But Nassau Hall’s recent decision to strictly enforce the policy that precepts should have no fewer than 12 students is jeopardizing the quality of precepts. The policy sets a high quota, which has proven to be inflexible and unwieldy so far this semester, and has caused problems for students, graduate preceptors and professors alike.
The requirement has resulted in the reshuffling of students among precepts, as professors attempt to create and maintain precepts of a teachable size. Since precepts with fewer than of 12 students have been cancelled in some courses, many students have been forced to switch precepts. In some cases, students have even been forced to drop classes because the remaining precepts conflict with other courses. While this could happen for any student at any time, there has been a significant increase in these conflicts since September. Many of the affected students have already forgone other opportunities — like the chance to be in a popular seminar — to pursue their preferred schedule, and they now face significantly fewer course options after being ousted from a class by this bureaucratic requirement.
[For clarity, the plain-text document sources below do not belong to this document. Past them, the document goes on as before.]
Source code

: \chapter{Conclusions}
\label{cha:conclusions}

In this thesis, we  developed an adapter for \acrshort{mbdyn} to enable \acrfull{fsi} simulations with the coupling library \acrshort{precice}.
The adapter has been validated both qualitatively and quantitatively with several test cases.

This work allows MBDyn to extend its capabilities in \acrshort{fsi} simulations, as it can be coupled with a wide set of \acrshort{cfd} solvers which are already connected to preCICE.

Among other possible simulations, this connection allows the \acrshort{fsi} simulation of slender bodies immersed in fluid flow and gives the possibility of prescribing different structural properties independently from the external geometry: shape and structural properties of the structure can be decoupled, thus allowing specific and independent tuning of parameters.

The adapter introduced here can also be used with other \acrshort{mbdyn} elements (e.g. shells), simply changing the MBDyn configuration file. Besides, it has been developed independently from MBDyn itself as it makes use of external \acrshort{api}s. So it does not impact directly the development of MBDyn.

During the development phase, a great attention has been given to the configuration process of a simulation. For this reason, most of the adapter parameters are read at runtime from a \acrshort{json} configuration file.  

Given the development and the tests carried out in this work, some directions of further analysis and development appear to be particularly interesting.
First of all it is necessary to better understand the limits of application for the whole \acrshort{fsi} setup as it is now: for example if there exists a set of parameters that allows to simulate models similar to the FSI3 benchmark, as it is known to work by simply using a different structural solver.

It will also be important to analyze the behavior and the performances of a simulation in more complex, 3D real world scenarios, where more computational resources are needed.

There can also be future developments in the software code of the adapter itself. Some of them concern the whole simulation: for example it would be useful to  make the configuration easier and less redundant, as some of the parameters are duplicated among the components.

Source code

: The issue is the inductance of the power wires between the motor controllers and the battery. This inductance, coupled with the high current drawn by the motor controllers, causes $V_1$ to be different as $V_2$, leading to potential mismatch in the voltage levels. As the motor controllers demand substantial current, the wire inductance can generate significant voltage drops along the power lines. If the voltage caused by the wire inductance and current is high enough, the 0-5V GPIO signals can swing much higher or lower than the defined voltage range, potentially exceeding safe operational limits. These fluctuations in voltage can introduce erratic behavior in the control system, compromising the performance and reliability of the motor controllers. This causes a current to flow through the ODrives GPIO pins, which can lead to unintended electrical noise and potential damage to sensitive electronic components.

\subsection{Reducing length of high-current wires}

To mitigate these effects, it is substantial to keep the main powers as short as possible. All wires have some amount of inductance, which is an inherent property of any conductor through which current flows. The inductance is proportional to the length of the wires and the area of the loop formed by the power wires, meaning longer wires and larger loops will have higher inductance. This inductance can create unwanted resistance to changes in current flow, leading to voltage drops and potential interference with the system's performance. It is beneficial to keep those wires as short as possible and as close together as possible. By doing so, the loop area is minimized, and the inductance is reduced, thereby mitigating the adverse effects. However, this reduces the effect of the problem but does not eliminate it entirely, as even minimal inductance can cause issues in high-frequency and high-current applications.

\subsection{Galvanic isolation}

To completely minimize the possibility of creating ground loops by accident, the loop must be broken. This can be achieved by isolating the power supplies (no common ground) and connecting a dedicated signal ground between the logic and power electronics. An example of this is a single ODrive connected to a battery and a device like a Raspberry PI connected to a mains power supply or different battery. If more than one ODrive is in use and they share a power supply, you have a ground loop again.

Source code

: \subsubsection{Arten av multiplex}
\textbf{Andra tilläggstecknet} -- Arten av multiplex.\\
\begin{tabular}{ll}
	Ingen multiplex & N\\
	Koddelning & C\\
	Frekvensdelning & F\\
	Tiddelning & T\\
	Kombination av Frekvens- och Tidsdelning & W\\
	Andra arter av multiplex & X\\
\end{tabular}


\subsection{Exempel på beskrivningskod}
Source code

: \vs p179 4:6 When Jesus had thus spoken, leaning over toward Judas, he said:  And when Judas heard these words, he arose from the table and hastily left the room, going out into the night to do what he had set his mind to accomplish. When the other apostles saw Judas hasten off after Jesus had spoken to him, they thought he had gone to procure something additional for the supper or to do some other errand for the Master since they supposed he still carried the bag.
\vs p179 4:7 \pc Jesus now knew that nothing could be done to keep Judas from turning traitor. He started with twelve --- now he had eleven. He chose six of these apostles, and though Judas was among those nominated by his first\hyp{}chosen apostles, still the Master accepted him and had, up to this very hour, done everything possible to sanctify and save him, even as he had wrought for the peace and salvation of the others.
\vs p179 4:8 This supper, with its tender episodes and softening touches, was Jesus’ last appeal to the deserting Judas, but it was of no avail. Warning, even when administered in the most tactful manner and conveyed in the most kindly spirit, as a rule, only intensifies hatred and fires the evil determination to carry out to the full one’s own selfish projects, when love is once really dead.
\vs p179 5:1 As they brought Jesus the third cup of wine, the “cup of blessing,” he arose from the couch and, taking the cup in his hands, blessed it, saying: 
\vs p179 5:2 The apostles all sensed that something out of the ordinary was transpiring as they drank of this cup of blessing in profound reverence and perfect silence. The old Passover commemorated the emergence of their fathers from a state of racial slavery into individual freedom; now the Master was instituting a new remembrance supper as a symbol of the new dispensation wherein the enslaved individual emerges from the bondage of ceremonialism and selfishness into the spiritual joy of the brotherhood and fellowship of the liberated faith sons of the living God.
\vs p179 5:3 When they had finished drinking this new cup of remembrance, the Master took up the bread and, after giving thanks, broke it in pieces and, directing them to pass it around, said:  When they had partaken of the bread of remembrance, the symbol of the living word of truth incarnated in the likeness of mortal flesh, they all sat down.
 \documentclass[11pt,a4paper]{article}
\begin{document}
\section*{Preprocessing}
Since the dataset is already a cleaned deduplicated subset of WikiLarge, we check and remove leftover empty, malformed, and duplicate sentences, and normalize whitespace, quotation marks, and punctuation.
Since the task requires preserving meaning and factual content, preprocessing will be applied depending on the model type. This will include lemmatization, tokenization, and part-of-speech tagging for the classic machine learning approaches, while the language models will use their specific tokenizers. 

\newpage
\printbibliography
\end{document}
Enforcing lower-bound precept limits has also resulted in overcrowding. And though precepts are not supposed to have more than 16 students, even a precept with 15 students is too crowded to enable a discussion in which each student has ample opportunity to participate. Moreover, the academic experience afforded by a precept smaller than 12 students is highly desirable: Precepts should not render students anonymous the way lectures can.
Despite the negative effects this enforcement has already had, a clear justification for the change has not been articulated. In last week’s article in The Daily Princetonian, English professor Deborah Nord offered that “[it] goes without saying that this is part of the belt tightening. It’s not a kind of arbitrary decision to enforce the size rule. It’s a decision to reduce expenses.” Administrators have consistently maintained that the enforcement is not the product of budgetary concerns, but it is hard to imagine that finances — and the process of re-examining how money is spent at Princeton — didn’t figure into this newfound enforcement.
But even if economic concerns were involved, they would be an insufficient justification for sacrificing precept sizes that are conducive to high-quality learning and accommodating scheduling. Since there is evidence to suggest this decision is already negatively impacting the learning experience, the policy in its entirety ought to be reconsidered for next semester.